There is also a risk that the erosion of the U.S. industrial base will result in innovations being commercialized overseas without the intervening boost to domestic job creation. In addition, as U.S. manufacturers concentrate in overseas locations, they may turn to research universities in Europe and Asia, thereby shifting intellectual and financial resources away from the U.S. base. In a word, manufacturing still matters.
Some of the change is driven by the logic of companies seeking lower costs or promising global opportunities. In other cases, the overseas advantage is the product of the long-term growth strategies of foreign governments. The public and private sectors need to monitor and evaluate these government strategies as well as international trends as part of a strategy that supports long-term innovation as well as foreign policy independence.
Shore up weaknesses in the innovation chain. U.S. leadership in innovation has been built on a mix of public and private strengths. However, weaknesses continue to exist in several areas.
The post-Cold War decline in defense spending had the unintended consequence of limiting R&D funding for the physical sciences and engineering. During much of the past two decades, spending on the physical sciences has been flat and has actually declined relative to the size of the country’s gross domestic product. Not only is R&D in the physical sciences important in itself, but it also provides knowledge that helps to underpin advances in the life sciences, where federal research support has continued to grow.
Venture capital has emerged as one of the nation’s great strengths. As other countries attempt to adapt the U.S. innovation model to their own economic structures, they often import U.S. venture capital. Venture capital is, however, volatile. At times, venture capital will concentrate on a specific industry—for example, biotechnology (one of the current favorites)—at the expense of other fields. The government could act as a balance wheel, providing a steadier flow of risk capital to a variety of industries. It is time to create a National Institute of Innovation that, like the National Institutes of Health, would provide a more predictable flow of funds to support the development of innovative products and processes.
In 1983, President Reagan’s Secretary of Education, Terrence Bell, issued A Nation at Risk, a scathing assessment of the state of U.S. education. By some measures, the country has not made much overall progress since that time. International comparisons of math and science achievement tell an equally bleak tale. The public and private sectors, universities, and local communities will have to dedicate the funds, the time, and the technologies needed to prepare all Americans to be productive citizens in the 21st century. Hardest of all, the country will need to shake up a culture that neither celebrates science nor understands its fundamental importance.
Support great missions that drive innovation. In the S&T world, great goals drive innovation and attract talent. A generation of scientists and engineers that is nearing retirement was drawn to science by the challenge of Sputnik and the lure of a pledge to put a man on the Moon.
We need to develop 21st-century missions that will meet key national goals, drive innovation, and attract a new generation of scientists and engineers. There are a host of potential projects, including the following three.
First, the United States should make a national commitment to develop new sources of energy that will support economic growth, protect the environment, and achieve the foreign policy flexibility that comes with greater energy independence. Highlighting the link between energy research and national security, reducing poverty around the world, and improving the environment will help capture public support and the imagination of a new generation.

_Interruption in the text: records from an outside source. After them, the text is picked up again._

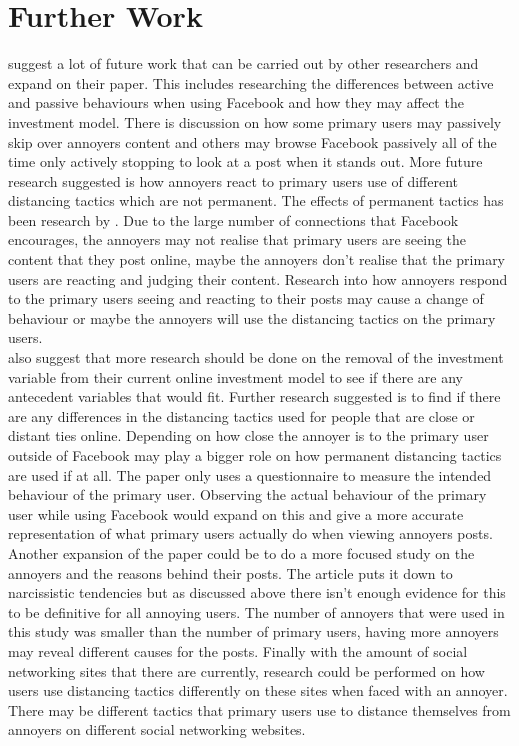 \documentclass[12pt]{article}
\begin{document}
\section{Further Work}
\cite{Carpenter} suggest a lot of future work that can be carried out by other researchers and expand on their paper. This includes researching the differences between active and passive behaviours when using Facebook and how they may affect the investment model. There is discussion on how some primary users may passively skip over annoyers content and others may browse Facebook passively all of the time only actively stopping to look at a post when it stands out. More future research suggested is how annoyers react to primary users use of different distancing tactics which are not permanent. The effects of permanent tactics has been research by \cite{Bevan}. Due to the large number of connections that Facebook encourages, the annoyers may not realise that primary users are seeing the content that they post online, maybe the annoyers don't realise that the primary users are reacting and judging their content. Research into how annoyers respond to the primary users seeing and reacting to their posts may cause a change of behaviour or maybe the annoyers will use the distancing tactics on the primary users. \\
\cite{Carpenter} also suggest that more research should be done on the removal of the investment variable from their current online investment model to see if there are any antecedent variables that would fit.
Further research suggested is to find if there are any differences in the distancing tactics used for people that are close or distant ties online. Depending on how close the annoyer is to the primary user outside of Facebook may play a bigger role on how permanent distancing tactics are used if at all.
The paper only uses a questionnaire to measure the intended behaviour of the primary user. Observing the actual behaviour of the primary user while using Facebook would expand on this and give a more accurate representation of what primary users actually do when viewing annoyers posts. \\
Another expansion of the paper could be to do a more focused study on the annoyers and the reasons behind their posts. The article puts it down to narcissistic tendencies but as discussed above there isn't enough evidence for this to be definitive for all annoying users. The number of annoyers that were used in this study was smaller than the number of primary users, having more annoyers may reveal different causes for the posts. Finally with the amount of social networking sites that there are currently, research could be performed on how users use distancing tactics differently on these sites when faced with an annoyer. There may be different tactics that primary users use to distance themselves from annoyers on different social networking websites. 



\end{document}
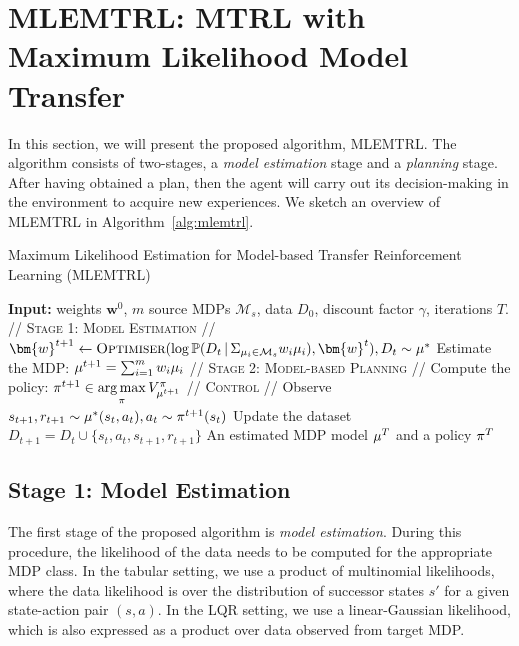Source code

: \section{MLEMTRL: MTRL with Maximum Likelihood Model Transfer}\label{sec:algorithms}
In this section, we will present the proposed algorithm, MLEMTRL. The algorithm consists of two-stages, a \emph{model estimation} stage and a \emph{planning} stage. After having obtained a plan, then the agent will carry out its decision-making in the environment to acquire new experiences. We sketch an overview of MLEMTRL in Algorithm~\ref{alg:mlemtrl}.
\begin{algorithm}[ht!]
\caption{Maximum Likelihood Estimation for Model-based Transfer Reinforcement Learning (MLEMTRL)}\label{alg:mlemtrl}
\begin{algorithmic}[1]
\State \textbf{Input:} weights $\bm{w}^0$, $m$ source MDPs $\mathcal{M}_s$, data $D_0$, discount factor $\gamma$, iterations $T$.
\State\textsc{// Stage 1: Model Estimation //}
\State $\bm{w}^{t+1}\leftarrow  \textsc{Optimiser}(\log\mathbb{P}(D_t \, | \, \Sigma_{\mdp_i \in \mathcal{M}_s} w_i \mdp_i), \bm{w}^t) , D_t \sim \mdp^{*}$\label{lin:optimiser}
\State Estimate the MDP: $\mu^{t+1} = \sum_{i=1}^m w_i \mu_i$
\State\textsc{// Stage 2: Model-based Planning //}
\State Compute the policy: $\pi^{t+1} \in \underset{\pi}{\arg\max} \, V_{\mu^{t+1}}^\pi$
\State\textsc{// Control //}
\State Observe $s_{t+1}, r_{t+1} \sim \mu^{*}(s_t, a_t), a_t\sim \pi^{t+1}(s_t)$
\State Update the dataset $D_{t+1} = D_t \cup \{s_t, a_t, s_{t+1}, r_{t+1}\}$
\EndFor
\Return An estimated MDP model $\mu^T$ and a policy $\pi^T$
\end{algorithmic}
\end{algorithm}

\subsection{Stage 1: Model Estimation}
The first stage of the proposed algorithm is \emph{model estimation}. During this procedure, the likelihood of the data needs to be computed for the appropriate MDP class. In the tabular setting, we use a product of multinomial likelihoods, where the data likelihood is over the distribution of successor states $s'$ for a given state-action pair $(s, a)$. In the LQR setting, we use a linear-Gaussian likelihood, which is also expressed as a product over data observed from target MDP. 


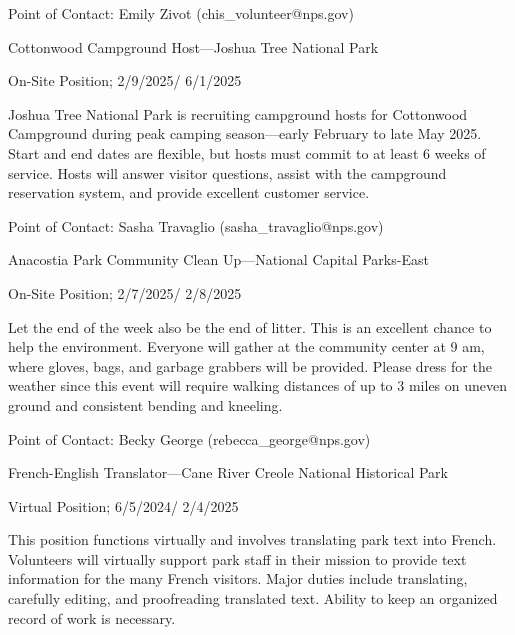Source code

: \documentclass{英语试卷}
\begin{document}
\par Point of Contact: Emily Zivot (chis\_volunteer@nps.gov)\par
\par Cottonwood Campground Host—Joshua Tree National Park\par
\par On-Site Position; 2/9/2025/ 6/1/2025\par
\par Joshua Tree National Park is recruiting campground hosts for Cottonwood Campground during peak camping season—early February to late May 2025. Start and end dates are flexible, but hosts must commit to at least 6 weeks of service. Hosts will answer visitor questions, assist with the campground reservation system, and provide excellent customer service.\par
\par Point of Contact: Sasha Travaglio (sasha\_travaglio@nps.gov)\par
\par Anacostia Park Community Clean Up—National Capital Parks-East\par
\par On-Site Position; 2/7/2025/ 2/8/2025\par
\par Let the end of the week also be the end of litter. This is an excellent chance to help the environment. Everyone will gather at the community center at 9 am, where gloves, bags, and garbage grabbers will be provided. Please dress for the weather since this event will require walking distances of up to 3 miles on uneven ground and consistent bending and kneeling.\par
\par Point of Contact: Becky George (rebecca\_george@nps.gov)\par
\par French-English Translator—Cane River Creole National Historical Park\par
\par Virtual Position; 6/5/2024/ 2/4/2025\par
\par This position functions virtually and involves translating park text into French. Volunteers will virtually support park staff in their mission to provide text information for the many French visitors. Major duties include translating, carefully editing, and proofreading translated text. Ability to keep an organized record of work is necessary.\par
\end{document}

Second, the country should attack new and existing diseases on a global basis. Every nation is only a plane ride away from any disease. The appearance of HIV/AIDS, Ebola, SARS, and, more recently, the avian flu has highlighted the peril of the new. Statistics on deaths from tuberculosis and malaria show the devastation that can be wrought by the old. To nature’s diseases have been added the threat of human-made pathogens. Evaluations of U.S. homeland security consistently rank biological terrorism at or near the top of the list of domestic threats. With the potential to save millions of lives around the world, a national commitment to eradicate the threat posed by new and old diseases will kindle a spark of excitement among young Americans choosing their professional futures.
Third, the nation should apply technology to the challenge of an aging population. The creative use of information technology can help keep seasoned workers active and reduce health care costs at the same time. New technologies can lead to early detection of disease, added mobility, and new cures. The idea of better lives for grandparents will draw another set of talented young people toward science and engineering.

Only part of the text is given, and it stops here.